Operatives of the National Agency for the Prohibition of Trafficking in Persons (NAPTIP), in a joint operation with officers from the Nigeria Police Force, busted a human trafficking gang in the nation’s capital, Abuja. During the operation, which took place Thursday night at the Kubwa Axis of Abuja, 11 girls were rescued while 4 suspected human traffickers were arrested. The Hotel where the girls were harboured: Thales Guest House (A.K.A 33) located at Pipeline Area in Kubwa, Abuja was also sealed up.
The raid followed an intelligence report about the place being used for underage and exploitative prostitution. Intense surveillance was mounted by officers of the Agency which led to the arrest of four suspects: Onyinyechi Osuoha-32 years old, Nkechi Chukwuma- 37years old, Sandra Chi- 32 years old, and 27-year-old Favour James during the raid.
In accordance with sections 43 and 52 of the Trafficking In Persons (Prohibition) Enforcement and Administration Act, 2015, which authorises NAPTIP to enter, search and seal up properties suspected to be used for human trafficking purposes, Thales Guest House, Kubwa, was sealed off pending further investigations.
Preliminary findings revealed that the suspects often lure the victims, who are underage girls, from various parts of the country with promises of employment in the Federal Capital Territory. However, upon their arrival at Abuja, they are put to work at the Guest House, serving the clients and thereafter introduced to prostitution, at the end of which the suspects collect the money paid to them.

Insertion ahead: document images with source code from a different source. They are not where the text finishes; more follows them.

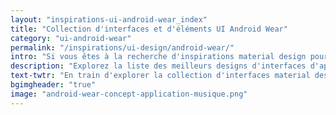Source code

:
 ```yaml
---
layout: "inspirations-ui-android-wear_index"
title: "Collection d'interfaces et d'éléments UI Android Wear"
category: "ui-android-wear"
permalink: "/inspirations/ui-design/android-wear/"
intro: "Si vous êtes à la recherche d'inspirations material design pour la conception d'une montre connectée, ne cherchez plus, vous avez trouvé la source !"
description: "Explorez la liste des meilleurs designs d'interfaces d'applications pour les montres connectées Android Wear."
text-twtr: "En train d'explorer la collection d'interfaces material design Android Wear du @MagDuWebdesign"
bgimgheader: "true"
image: "android-wear-concept-application-musique.png"
---
```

The Director-General of NAPTIP, Dame Julie Okah-Donli, reacting to the news of the raid and arrests, commended the officers for a smooth operation. She also lauded the collaborative efforts of the Nigeria Police Force, which she described as a “true proof of strong partnership between the two law enforcement organisations, aimed at ridding the society of ills such as this”.
The NAPTIP Boss also sent a strong warning to operators of brothels who use underage girls as prostitutes to desist from such acts, as the Trafficking in Persons (Prohibition) Enforcement and Administration Act, 2015 criminalises the sexual exploitation of minors, in any form.
She further enjoined members of the public to report such establishments to NAPTIP, as they are not only immoral and an abuse of human rights, but also a criminal act that is punishable by law.
Dame Julie Okah-Donli added that “young girls should either be in school or learn skills that will enable them be empowered as functional members of the society, not holed up in brothels to be sexually exploited by human traffickers”.
She concluded by saying that the suspects will definitely be charged to Court and prosecuted accordingly, on completion of investigations.